La historia es cíclica y se repite, cambiando los protagonistas. Hoy España, a pesar de los problemas que sufrimos, se encuentra en una situación privilegiada respecto a los países de origen de quienes pretenden establecerse en esta "piel de toro". Además de tener la obligación intrínseca de devolver parte de la solidaridad que se nos entregó antaño, desde un punto de vista más objetivo, o incluso egoísta, lejos de ser un problema, acoger a los refugiados, amén de su parte humanitaria, es una inversión de futuro, una mano de obra necesaria que realizará, las más de las veces, trabajos ingratos que los españoles no queremos realizar o evitamos, del mismo modo que representan una riqueza demográfica. Con la llegada de esos niños y familias jóvenes, mejorará, sin duda, el índice de natalidad, uno de los más bajos de Europa, y cambiará el triste dibujo actual de nuestra pirámide de población, rejuveneciéndola.

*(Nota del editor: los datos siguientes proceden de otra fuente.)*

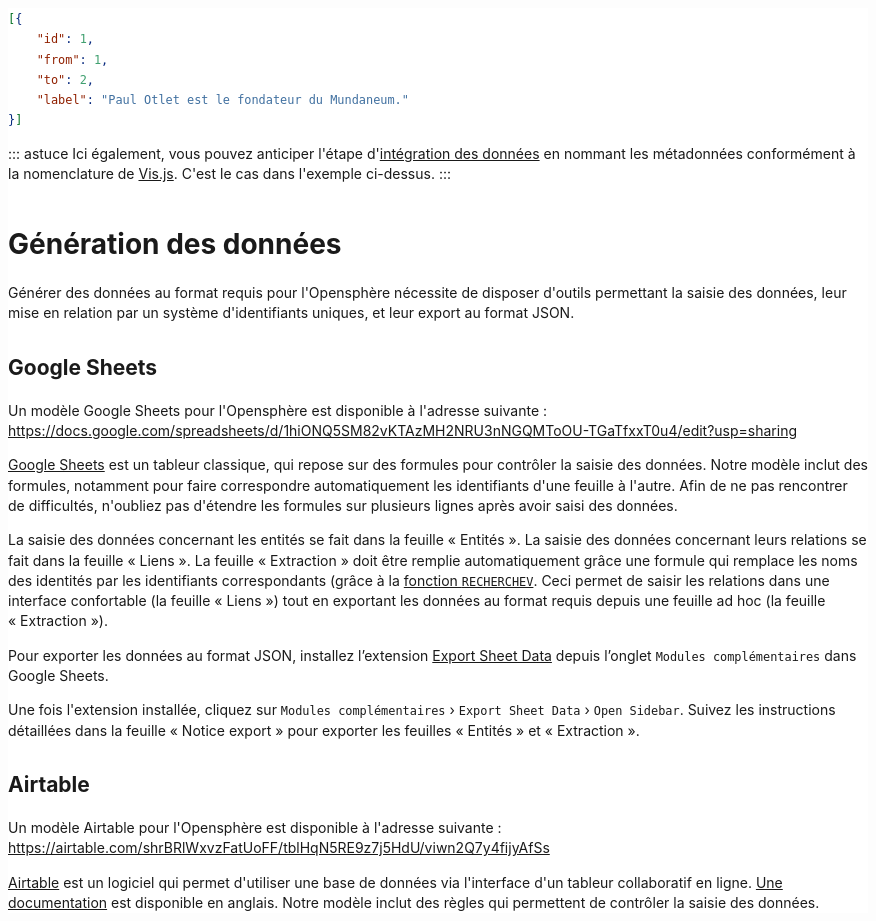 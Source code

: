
 ```json
[{
    "id": 1,
    "from": 1,
    "to": 2,
    "label": "Paul Otlet est le fondateur du Mundaneum."
}]
```

::: astuce
Ici également, vous pouvez anticiper l'étape d'[intégration des données](#integration-des-donnees) en nommant les métadonnées conformément à la nomenclature de [Vis.js]. C'est le cas dans l'exemple ci-dessus.
:::

# Génération des données

Générer des données au format requis pour l'Opensphère nécessite de disposer d'outils permettant la saisie des données, leur mise en relation par un système d'identifiants uniques, et leur export au format JSON.

## Google Sheets

Un modèle Google Sheets pour l'Opensphère est disponible à l'adresse suivante : <https://docs.google.com/spreadsheets/d/1hiONQ5SM82vKTAzMH2NRU3nNGQMToOU-TGaTfxxT0u4/edit?usp=sharing>

[Google Sheets](https://www.google.com/sheets/about/) est un tableur classique, qui repose sur des formules pour contrôler la saisie des données. Notre modèle inclut des formules, notamment pour faire correspondre automatiquement les identifiants d'une feuille à l'autre. Afin de ne pas rencontrer de difficultés, n'oubliez pas d'étendre les formules sur plusieurs lignes après avoir saisi des données.

La saisie des données concernant les entités se fait dans la feuille « Entités ». La saisie des données concernant leurs relations se fait dans la feuille « Liens ». La feuille « Extraction » doit être remplie automatiquement grâce une formule qui remplace les noms des identités par les identifiants correspondants (grâce à la [fonction `RECHERCHEV`](https://support.google.com/docs/answer/3093318?hl=fr). Ceci permet de saisir les relations dans une interface confortable (la feuille « Liens ») tout en exportant les données au format requis depuis une feuille ad hoc (la feuille « Extraction »).

Pour exporter les données au format JSON, installez l’extension [Export Sheet Data](https://workspace.google.com/marketplace/app/export_sheet_data/903838927001) depuis l’onglet `Modules complémentaires` dans Google Sheets.

Une fois l'extension installée, cliquez sur `Modules complémentaires` › `Export Sheet Data` › `Open Sidebar`. Suivez les instructions détaillées dans la feuille « Notice export » pour exporter les feuilles « Entités » et « Extraction ».

## Airtable

Un modèle Airtable pour l'Opensphère est disponible à l'adresse suivante : <https://airtable.com/shrBRlWxvzFatUoFF/tblHqN5RE9z7j5HdU/viwn2Q7y4fijyAfSs>

[Airtable](https://airtable.com/) est un logiciel qui permet d'utiliser une base de données via l'interface d'un tableur collaboratif en ligne. [Une documentation](https://support.airtable.com/hc/en-us) est disponible en anglais. Notre modèle inclut des règles qui permettent de contrôler la saisie des données.


[HyperOtlet]: https://hyperotlet.hypotheses.org/
[OpenDataSphère]: http://hyperotlet.huma-num.fr/opendatasphere/
[Otletosphère]: http://hyperotlet.huma-num.fr/otletosphere/
[Vis.js]: https://visjs.org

Por todo ello, exijamos eliminar trabas o concertinas y abramos las fronteras y los brazos a quienes llegan a nosotros desde situaciones tan complicadas. Nos hemos sentido últimamente, en este país, tan avergonzados de tantas cosas, para las que el dinero fluye como por arte de magia, que queremos utilizar los recursos necesarios para la integración de los refugiados. Sólo así podremos levantar la cabeza y decir orgullosos, nosotros: ¡SÍ ACOGEMOS!